CISA orders feds to patch Windows flaw exploited as zero-day

The U.S. Cybersecurity and Infrastructure Security Agency (CISA) has ordered federal agencies to secure their Windows systems against a vulnerability exploited in zero-day attacks.

Tracked as CVE-2026–32202, this security flaw was reported by cybersecurity firm Akamai, which described it as a zero-click NTLM hash leak vulnerability left behind after Microsoft incompletely patched a remote code execution flaw (CVE-2026–21510) in February.

As CERT-UA revealed, the Russian APT28 (aka UAC-0001 and Fancy Bear) cyberespionage group exploited CVE-2026–21510 in attacks against Ukraine and EU countries in December 2025 as part of an exploit chain that also targeted a LNK file flaw (CVE-2026–21513).

GitHub fixes RCE flaw that gave access to millions of private repos

In early March, GitHub patched a critical remote code execution vulnerability (CVE-2026–3854) that could have allowed attackers to access millions of private repositories.

The flaw was reported on March 4, 2026, by researchers at cybersecurity firm Wiz through GitHub’s bug bounty program.
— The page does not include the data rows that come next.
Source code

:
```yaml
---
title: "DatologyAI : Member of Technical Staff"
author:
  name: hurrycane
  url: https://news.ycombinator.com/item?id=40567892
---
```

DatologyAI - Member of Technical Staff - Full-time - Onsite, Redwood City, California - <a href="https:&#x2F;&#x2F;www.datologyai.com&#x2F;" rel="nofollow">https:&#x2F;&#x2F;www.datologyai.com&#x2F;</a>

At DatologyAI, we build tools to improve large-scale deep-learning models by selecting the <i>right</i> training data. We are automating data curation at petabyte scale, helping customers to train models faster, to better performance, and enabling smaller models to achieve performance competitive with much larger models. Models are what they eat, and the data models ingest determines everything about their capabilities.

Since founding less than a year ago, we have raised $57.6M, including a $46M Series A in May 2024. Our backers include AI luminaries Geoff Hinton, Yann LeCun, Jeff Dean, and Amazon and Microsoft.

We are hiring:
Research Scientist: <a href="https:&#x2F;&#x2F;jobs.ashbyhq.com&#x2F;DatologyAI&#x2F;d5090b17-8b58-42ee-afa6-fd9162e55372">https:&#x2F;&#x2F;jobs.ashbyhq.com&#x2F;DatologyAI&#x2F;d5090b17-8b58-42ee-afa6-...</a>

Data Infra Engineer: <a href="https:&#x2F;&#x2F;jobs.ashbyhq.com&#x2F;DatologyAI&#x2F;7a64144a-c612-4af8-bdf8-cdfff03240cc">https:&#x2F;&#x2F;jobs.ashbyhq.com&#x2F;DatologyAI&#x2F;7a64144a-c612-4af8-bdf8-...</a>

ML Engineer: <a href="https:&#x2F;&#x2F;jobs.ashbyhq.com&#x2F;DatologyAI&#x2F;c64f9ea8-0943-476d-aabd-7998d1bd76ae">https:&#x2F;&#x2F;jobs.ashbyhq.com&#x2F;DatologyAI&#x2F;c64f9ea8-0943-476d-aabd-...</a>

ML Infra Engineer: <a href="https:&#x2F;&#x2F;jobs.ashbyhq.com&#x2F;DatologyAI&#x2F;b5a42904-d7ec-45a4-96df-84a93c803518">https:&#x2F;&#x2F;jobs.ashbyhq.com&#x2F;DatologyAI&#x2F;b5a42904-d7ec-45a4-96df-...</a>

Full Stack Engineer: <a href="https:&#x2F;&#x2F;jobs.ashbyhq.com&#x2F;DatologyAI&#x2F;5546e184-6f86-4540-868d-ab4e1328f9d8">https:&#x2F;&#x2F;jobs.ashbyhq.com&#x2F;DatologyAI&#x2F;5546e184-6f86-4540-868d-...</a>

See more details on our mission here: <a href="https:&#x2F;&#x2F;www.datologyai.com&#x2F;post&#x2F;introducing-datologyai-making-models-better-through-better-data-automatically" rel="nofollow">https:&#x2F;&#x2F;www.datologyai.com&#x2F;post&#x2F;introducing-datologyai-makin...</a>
GitHub Chief Information Security Officer Alexis Wales said the company’s security team reproduced and confirmed the vulnerability within 40 minutes and deployed a fix to GitHub.com less than two hours after receiving the report.

CVE-2026–3854 affects GitHub.com, GitHub Enterprise Cloud, GitHub Enterprise Cloud with Data Residency, GitHub Enterprise Cloud with Enterprise Managed Users, and GitHub Enterprise Server.
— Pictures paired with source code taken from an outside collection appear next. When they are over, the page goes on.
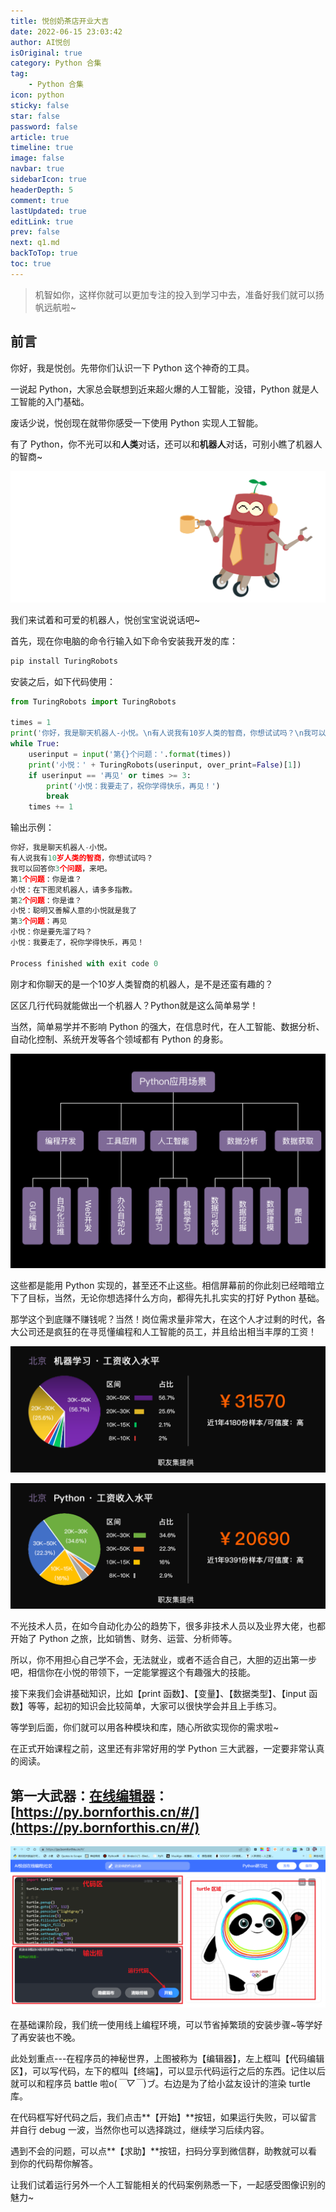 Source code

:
 ```yaml
---
title: 悦创奶茶店开业大吉
date: 2022-06-15 23:03:42
author: AI悦创
isOriginal: true
category: Python 合集
tag:
    - Python 合集
icon: python
sticky: false
star: false
password: false
article: true
timeline: true
image: false
navbar: true
sidebarIcon: true
headerDepth: 5
comment: true
lastUpdated: true
editLink: true
prev: false
next: q1.md
backToTop: true
toc: true
---
```


> 机智如你，这样你就可以更加专注的投入到学习中去，准备好我们就可以扬帆远航啦~

## 前言

你好，我是悦创。先带你们认识一下 Python 这个神奇的工具。

一说起 Python，大家总会联想到近来超火爆的人工智能，没错，Python 就是人工智能的入门基础。

废话少说，悦创现在就带你感受一下使用 Python 实现人工智能。

有了 Python，你不光可以和**人类**对话，还可以和**机器人**对话，可别小瞧了机器人的智商~

![img](./README.assets/eec7c55447ce39942d9a45afe5b78874.png)

我们来试着和可爱的机器人，悦创宝宝说说话吧~

首先，现在你电脑的命令行输入如下命令安装我开发的库：

```python
pip install TuringRobots
```

安装之后，如下代码使用：

```python
from TuringRobots import TuringRobots

times = 1
print('你好，我是聊天机器人-小悦。\n有人说我有10岁人类的智商，你想试试吗？\n我可以回答你3个问题，来吧。')
while True:
    userinput = input('第{}个问题：'.format(times))
    print('小悦：' + TuringRobots(userinput, over_print=False)[1])
    if userinput == '再见' or times >= 3:
        print('小悦：我要走了，祝你学得快乐，再见！')
        break
    times += 1
```

输出示例：

```python
你好，我是聊天机器人-小悦。
有人说我有10岁人类的智商，你想试试吗？
我可以回答你3个问题，来吧。
第1个问题：你是谁？
小悦：在下图灵机器人，请多多指教。
第2个问题：你是谁？
小悦：聪明又善解人意的小悦就是我了
第3个问题：再见
小悦：你是要先溜了吗？
小悦：我要走了，祝你学得快乐，再见！

Process finished with exit code 0
```

刚才和你聊天的是一个10岁人类智商的机器人，是不是还蛮有趣的？

区区几行代码就能做出一个机器人？Python就是这么简单易学！

当然，简单易学并不影响 Python 的强大，在信息时代，在人工智能、数据分析、自动化控制、系统开发等各个领域都有 Python 的身影。

![img](./README.assets/8548532f4a20f82e279613323a59c2d1.png)

这些都是能用 Python 实现的，甚至还不止这些。相信屏幕前的你此刻已经暗暗立下了目标，当然，无论你想选择什么方向，都得先扎扎实实的打好 Python 基础。

那学这个到底赚不赚钱呢？当然！岗位需求量非常大，在这个人才过剩的时代，各大公司还是疯狂的在寻觅懂编程和人工智能的员工，并且给出相当丰厚的工资！

![img](./README.assets/4395f54f4526bb7cc89801ed8cf28170.png)

![img](./README.assets/bdd42555f809654c84ca35f9040a8bde.png)

不光技术人员，在如今自动化办公的趋势下，很多非技术人员以及业界大佬，也都开始了 Python 之旅，比如销售、财务、运营、分析师等。

所以，你不用担心自己学不会，无法就业，或者不适合自己，大胆的迈出第一步吧，相信你在小悦的带领下，一定能掌握这个有趣强大的技能。

接下来我们会讲基础知识，比如【print 函数】、【变量】、【数据类型】、【input 函数】等等，起初的知识会比较简单，大家可以很快学会并且上手练习。

等学到后面，你们就可以用各种模块和库，随心所欲实现你的需求啦~

在正式开始课程之前，这里还有非常好用的学 Python 三大武器，一定要非常认真的阅读。

## 第一大武器：[在线编辑器](https://py.bornforthis.cn/#/)：[https://py.bornforthis.cn/#/](https://py.bornforthis.cn/#/)

![image-20220620162931624](./README.assets/image-20220620162931624.png)

在基础课阶段，我们统一使用线上编程环境，可以节省掉繁琐的安装步骤~等学好了再安装也不晚。

此处划重点---在程序员的神秘世界，上图被称为【编辑器】，左上框叫【代码编辑区】，可以写代码，左下的框叫【终端】，可以显示代码运行之后的东西。记住以后就可以和程序员 battle 啦o(*￣▽￣*)ブ。右边是为了给小盆友设计的渲染 turtle 库。

在代码框写好代码之后，我们点击**【开始】**按钮，如果运行失败，可以留言并自行 debug 一波，当然你也可以选择跳过，继续学习后续内容。

遇到不会的问题，可以点**【求助】**按钮，扫码分享到微信群，助教就可以看到你的代码帮你解答。

让我们试着运行另外一个人工智能相关的代码案例熟悉一下，一起感受图像识别的魅力~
Popular WordPress redirect plugin hid dormant backdoor for years

The Quick Page/Post Redirect plugin, installed on more than 70,000 WordPress sites, had a backdoor added five years ago that allows injecting arbitrary code into users’ sites.

The malware was uncovered by Austin Ginder, the founder of WordPress hosting provider Anchor, who found it after 12 infected sites on his fleet triggered a security alert.

Quick Page/Post Redirect plugin, available on WordPress.org for several years, is a basic utility plugin used for creating redirects in posts, pages, and custom URLs.

Hackers arrested for hijacking and selling 610,000 Roblox accounts

The Ukrainian police have arrested three individuals who hacked more than 610,000 Roblox gaming accounts and sold them for a profit of $225,000.

The arrests were made by the police in Lviv after conducting ten searches on targeted locations, seizing $35,000 in cash, 37 mobile phones, 11 desktop computers, seven laptops, five tablets, and four USB drives.

Although the police did not specify the game platform targeted by the hackers, aged 19, 21, and 22, the Prosecutor General’s Office stated that it was Roblox.

VECT 2.0 Ransomware Irreversibly Destroys Files Over 131KB on Windows, Linux, ESXi

Threat hunters are warning that the cybercriminal operation known as VECT 2.0 acts more like a wiper than a ransomware due to a critical flaw in its encryption implementation across Windows, Linux, and ESXi variants that renders recovery impossible even for the threat actors.

The fact that VECT’s locker permanently destroys large files rather than encrypting them means even victims who opt to pay the ransom cannot get their data back, as the decryption keys are discarded by the malware during the time encryption occurs.

“VECT is being marketed as ransomware, but for any file over 131KB – which is most of what enterprises actually care about – it functions as a data destruction tool,” Eli Smadja, group manager at Check Point Research, said in a statement shared with The Hacker News.

US reportedly charges Scattered Spider hacker arrested in Finland

A 19-year-old dual United States and Estonian citizen arrested in Finland earlier this month faces federal charges in the U.S. alleging he was a prolific member of the notorious Scattered Spider hacking collective.

According to temporarily unsealed court records obtained by the Chicago Tribune, the suspect (who used the online alias “Bouquet”) helped extort millions of dollars from multiple large corporations worldwide.

The suspected Scattered Spider member, who was allegedly arrested by Finnish law enforcement at Helsinki’s airport on April 10 while attempting to board a flight to Japan, is facing wire fraud, conspiracy, and computer intrusion charges.